> [Exercise objective] Output the complete listing exactly.
--- --- ---
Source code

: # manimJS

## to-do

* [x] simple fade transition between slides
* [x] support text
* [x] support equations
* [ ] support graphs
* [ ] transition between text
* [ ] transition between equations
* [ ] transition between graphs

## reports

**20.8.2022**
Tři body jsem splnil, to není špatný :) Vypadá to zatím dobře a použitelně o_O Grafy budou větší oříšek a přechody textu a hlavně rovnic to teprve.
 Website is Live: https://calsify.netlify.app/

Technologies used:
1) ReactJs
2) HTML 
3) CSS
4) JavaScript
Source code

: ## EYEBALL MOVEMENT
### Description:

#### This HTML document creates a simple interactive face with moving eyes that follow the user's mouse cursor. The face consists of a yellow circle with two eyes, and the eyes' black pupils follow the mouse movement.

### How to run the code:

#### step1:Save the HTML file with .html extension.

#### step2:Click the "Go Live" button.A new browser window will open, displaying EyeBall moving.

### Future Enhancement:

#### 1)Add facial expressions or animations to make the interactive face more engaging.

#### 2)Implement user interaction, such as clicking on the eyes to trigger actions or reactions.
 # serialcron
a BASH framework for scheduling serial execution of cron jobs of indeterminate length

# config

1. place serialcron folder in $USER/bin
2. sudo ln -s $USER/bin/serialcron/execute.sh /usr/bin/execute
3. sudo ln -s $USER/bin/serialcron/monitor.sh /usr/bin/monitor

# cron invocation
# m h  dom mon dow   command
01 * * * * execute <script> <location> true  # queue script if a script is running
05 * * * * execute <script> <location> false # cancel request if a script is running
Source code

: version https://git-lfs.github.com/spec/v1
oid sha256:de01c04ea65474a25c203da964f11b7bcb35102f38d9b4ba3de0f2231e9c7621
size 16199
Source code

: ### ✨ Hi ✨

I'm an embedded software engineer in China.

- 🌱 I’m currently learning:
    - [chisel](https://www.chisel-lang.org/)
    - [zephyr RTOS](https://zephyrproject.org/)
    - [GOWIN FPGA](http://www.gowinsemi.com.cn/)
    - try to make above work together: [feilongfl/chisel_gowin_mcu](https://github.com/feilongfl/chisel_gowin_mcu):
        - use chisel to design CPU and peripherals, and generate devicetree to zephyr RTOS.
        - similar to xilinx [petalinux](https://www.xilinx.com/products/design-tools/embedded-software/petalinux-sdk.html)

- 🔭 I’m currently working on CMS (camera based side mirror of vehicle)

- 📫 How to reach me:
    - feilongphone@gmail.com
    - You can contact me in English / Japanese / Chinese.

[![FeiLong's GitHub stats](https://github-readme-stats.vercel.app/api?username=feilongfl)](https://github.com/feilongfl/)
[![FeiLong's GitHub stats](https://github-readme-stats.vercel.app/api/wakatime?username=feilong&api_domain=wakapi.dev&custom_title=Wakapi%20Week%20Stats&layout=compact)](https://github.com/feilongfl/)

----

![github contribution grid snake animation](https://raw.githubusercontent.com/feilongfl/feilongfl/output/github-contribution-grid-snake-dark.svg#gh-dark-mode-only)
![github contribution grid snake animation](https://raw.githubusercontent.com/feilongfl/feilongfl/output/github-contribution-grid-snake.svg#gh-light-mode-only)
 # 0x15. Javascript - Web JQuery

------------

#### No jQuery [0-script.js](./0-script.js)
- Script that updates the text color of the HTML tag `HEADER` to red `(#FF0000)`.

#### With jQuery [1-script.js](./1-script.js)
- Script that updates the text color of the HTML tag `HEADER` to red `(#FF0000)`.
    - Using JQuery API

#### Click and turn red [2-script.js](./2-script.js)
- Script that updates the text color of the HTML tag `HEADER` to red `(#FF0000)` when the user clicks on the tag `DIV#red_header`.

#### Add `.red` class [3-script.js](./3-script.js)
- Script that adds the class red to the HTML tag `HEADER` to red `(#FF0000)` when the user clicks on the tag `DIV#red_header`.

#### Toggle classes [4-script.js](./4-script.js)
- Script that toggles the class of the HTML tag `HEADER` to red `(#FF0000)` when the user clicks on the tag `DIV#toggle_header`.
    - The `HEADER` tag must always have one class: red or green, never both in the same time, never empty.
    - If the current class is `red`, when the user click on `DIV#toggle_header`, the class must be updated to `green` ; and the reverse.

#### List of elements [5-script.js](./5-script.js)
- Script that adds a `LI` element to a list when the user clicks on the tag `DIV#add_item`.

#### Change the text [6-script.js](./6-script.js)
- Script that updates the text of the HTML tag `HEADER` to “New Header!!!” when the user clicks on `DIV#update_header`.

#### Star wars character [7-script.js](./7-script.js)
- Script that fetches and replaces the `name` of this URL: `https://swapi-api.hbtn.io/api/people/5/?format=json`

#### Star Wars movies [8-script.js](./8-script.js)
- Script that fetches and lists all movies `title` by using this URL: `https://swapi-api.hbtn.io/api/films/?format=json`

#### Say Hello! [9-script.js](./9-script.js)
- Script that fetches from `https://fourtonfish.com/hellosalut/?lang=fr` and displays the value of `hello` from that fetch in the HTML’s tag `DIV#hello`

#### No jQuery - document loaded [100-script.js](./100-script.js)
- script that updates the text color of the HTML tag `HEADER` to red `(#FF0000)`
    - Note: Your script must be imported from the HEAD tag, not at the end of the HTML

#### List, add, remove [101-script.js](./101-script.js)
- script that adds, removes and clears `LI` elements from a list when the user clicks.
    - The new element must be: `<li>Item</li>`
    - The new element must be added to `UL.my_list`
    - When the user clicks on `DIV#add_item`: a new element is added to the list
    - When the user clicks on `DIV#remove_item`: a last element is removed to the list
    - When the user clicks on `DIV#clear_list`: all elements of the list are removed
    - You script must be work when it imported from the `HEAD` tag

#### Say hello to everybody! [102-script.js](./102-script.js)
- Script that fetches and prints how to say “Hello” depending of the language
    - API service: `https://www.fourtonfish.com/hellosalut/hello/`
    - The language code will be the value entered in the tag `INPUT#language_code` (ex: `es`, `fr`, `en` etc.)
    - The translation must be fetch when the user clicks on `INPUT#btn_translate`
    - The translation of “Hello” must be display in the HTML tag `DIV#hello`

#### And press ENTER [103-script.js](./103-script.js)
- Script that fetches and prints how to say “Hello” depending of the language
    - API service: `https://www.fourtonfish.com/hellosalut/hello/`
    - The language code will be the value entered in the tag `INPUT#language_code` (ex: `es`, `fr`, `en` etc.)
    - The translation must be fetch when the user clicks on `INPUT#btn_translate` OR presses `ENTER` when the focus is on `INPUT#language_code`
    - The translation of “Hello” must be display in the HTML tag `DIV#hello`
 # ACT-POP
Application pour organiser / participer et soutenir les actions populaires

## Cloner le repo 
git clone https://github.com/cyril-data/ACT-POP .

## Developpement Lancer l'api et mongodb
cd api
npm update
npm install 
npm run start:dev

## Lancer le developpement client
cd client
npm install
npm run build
--- --- ---
> [Your response]
Source code

: # manimJS

## to-do

* [x] simple fade transition between slides
* [x] support text
* [x] support equations
* [ ] support graphs
* [ ] transition between text
* [ ] transition between equations
* [ ] transition between graphs

## reports

**20.8.2022**
Tři body jsem splnil, to není špatný :) Vypadá to zatím dobře a použitelně o_O Grafy budou větší oříšek a přechody textu a hlavně rovnic to teprve.
 Website is Live: https://calsify.netlify.app/

Technologies used:
1) ReactJs
2) HTML 
3) CSS
4) JavaScript
Source code

: ## EYEBALL MOVEMENT
### Description:

#### This HTML document creates a simple interactive face with moving eyes that follow the user's mouse cursor. The face consists of a yellow circle with two eyes, and the eyes' black pupils follow the mouse movement.

### How to run the code:

#### step1:Save the HTML file with .html extension.

#### step2:Click the "Go Live" button.A new browser window will open, displaying EyeBall moving.

### Future Enhancement:

#### 1)Add facial expressions or animations to make the interactive face more engaging.

#### 2)Implement user interaction, such as clicking on the eyes to trigger actions or reactions.
 # serialcron
a BASH framework for scheduling serial execution of cron jobs of indeterminate length

# config

1. place serialcron folder in $USER/bin
2. sudo ln -s $USER/bin/serialcron/execute.sh /usr/bin/execute
3. sudo ln -s $USER/bin/serialcron/monitor.sh /usr/bin/monitor

# cron invocation
# m h  dom mon dow   command
01 * * * * execute <script> <location> true  # queue script if a script is running
05 * * * * execute <script> <location> false # cancel request if a script is running
Source code

: version https://git-lfs.github.com/spec/v1
oid sha256:de01c04ea65474a25c203da964f11b7bcb35102f38d9b4ba3de0f2231e9c7621
size 16199
Source code

: ### ✨ Hi ✨

I'm an embedded software engineer in China.

- 🌱 I’m currently learning:
    - [chisel](https://www.chisel-lang.org/)
    - [zephyr RTOS](https://zephyrproject.org/)
    - [GOWIN FPGA](http://www.gowinsemi.com.cn/)
    - try to make above work together: [feilongfl/chisel_gowin_mcu](https://github.com/feilongfl/chisel_gowin_mcu):
        - use chisel to design CPU and peripherals, and generate devicetree to zephyr RTOS.
        - similar to xilinx [petalinux](https://www.xilinx.com/products/design-tools/embedded-software/petalinux-sdk.html)

- 🔭 I’m currently working on CMS (camera based side mirror of vehicle)

- 📫 How to reach me:
    - feilongphone@gmail.com
    - You can contact me in English / Japanese / Chinese.

[![FeiLong's GitHub stats](https://github-readme-stats.vercel.app/api?username=feilongfl)](https://github.com/feilongfl/)
[![FeiLong's GitHub stats](https://github-readme-stats.vercel.app/api/wakatime?username=feilong&api_domain=wakapi.dev&custom_title=Wakapi%20Week%20Stats&layout=compact)](https://github.com/feilongfl/)

----

![github contribution grid snake animation](https://raw.githubusercontent.com/feilongfl/feilongfl/output/github-contribution-grid-snake-dark.svg#gh-dark-mode-only)
![github contribution grid snake animation](https://raw.githubusercontent.com/feilongfl/feilongfl/output/github-contribution-grid-snake.svg#gh-light-mode-only)
 # 0x15. Javascript - Web JQuery

------------

#### No jQuery [0-script.js](./0-script.js)
- Script that updates the text color of the HTML tag `HEADER` to red `(#FF0000)`.

#### With jQuery [1-script.js](./1-script.js)
- Script that updates the text color of the HTML tag `HEADER` to red `(#FF0000)`.
    - Using JQuery API

#### Click and turn red [2-script.js](./2-script.js)
- Script that updates the text color of the HTML tag `HEADER` to red `(#FF0000)` when the user clicks on the tag `DIV#red_header`.

#### Add `.red` class [3-script.js](./3-script.js)
- Script that adds the class red to the HTML tag `HEADER` to red `(#FF0000)` when the user clicks on the tag `DIV#red_header`.

#### Toggle classes [4-script.js](./4-script.js)
- Script that toggles the class of the HTML tag `HEADER` to red `(#FF0000)` when the user clicks on the tag `DIV#toggle_header`.
    - The `HEADER` tag must always have one class: red or green, never both in the same time, never empty.
    - If the current class is `red`, when the user click on `DIV#toggle_header`, the class must be updated to `green` ; and the reverse.

#### List of elements [5-script.js](./5-script.js)
- Script that adds a `LI` element to a list when the user clicks on the tag `DIV#add_item`.

#### Change the text [6-script.js](./6-script.js)
- Script that updates the text of the HTML tag `HEADER` to “New Header!!!” when the user clicks on `DIV#update_header`.

#### Star wars character [7-script.js](./7-script.js)
- Script that fetches and replaces the `name` of this URL: `https://swapi-api.hbtn.io/api/people/5/?format=json`

#### Star Wars movies [8-script.js](./8-script.js)
- Script that fetches and lists all movies `title` by using this URL: `https://swapi-api.hbtn.io/api/films/?format=json`

#### Say Hello! [9-script.js](./9-script.js)
- Script that fetches from `https://fourtonfish.com/hellosalut/?lang=fr` and displays the value of `hello` from that fetch in the HTML’s tag `DIV#hello`

#### No jQuery - document loaded [100-script.js](./100-script.js)
- script that updates the text color of the HTML tag `HEADER` to red `(#FF0000)`
    - Note: Your script must be imported from the HEAD tag, not at the end of the HTML

#### List, add, remove [101-script.js](./101-script.js)
- script that adds, removes and clears `LI` elements from a list when the user clicks.
    - The new element must be: `<li>Item</li>`
    - The new element must be added to `UL.my_list`
    - When the user clicks on `DIV#add_item`: a new element is added to the list
    - When the user clicks on `DIV#remove_item`: a last element is removed to the list
    - When the user clicks on `DIV#clear_list`: all elements of the list are removed
    - You script must be work when it imported from the `HEAD` tag

#### Say hello to everybody! [102-script.js](./102-script.js)
- Script that fetches and prints how to say “Hello” depending of the language
    - API service: `https://www.fourtonfish.com/hellosalut/hello/`
    - The language code will be the value entered in the tag `INPUT#language_code` (ex: `es`, `fr`, `en` etc.)
    - The translation must be fetch when the user clicks on `INPUT#btn_translate`
    - The translation of “Hello” must be display in the HTML tag `DIV#hello`

#### And press ENTER [103-script.js](./103-script.js)
- Script that fetches and prints how to say “Hello” depending of the language
    - API service: `https://www.fourtonfish.com/hellosalut/hello/`
    - The language code will be the value entered in the tag `INPUT#language_code` (ex: `es`, `fr`, `en` etc.)
    - The translation must be fetch when the user clicks on `INPUT#btn_translate` OR presses `ENTER` when the focus is on `INPUT#language_code`
    - The translation of “Hello” must be display in the HTML tag `DIV#hello`
 # ACT-POP
Application pour organiser / participer et soutenir les actions populaires

## Cloner le repo 
git clone https://github.com/cyril-data/ACT-POP .

## Developpement Lancer l'api et mongodb
cd api
npm update
npm install 
npm run start:dev

## Lancer le developpement client
cd client
npm install
npm run build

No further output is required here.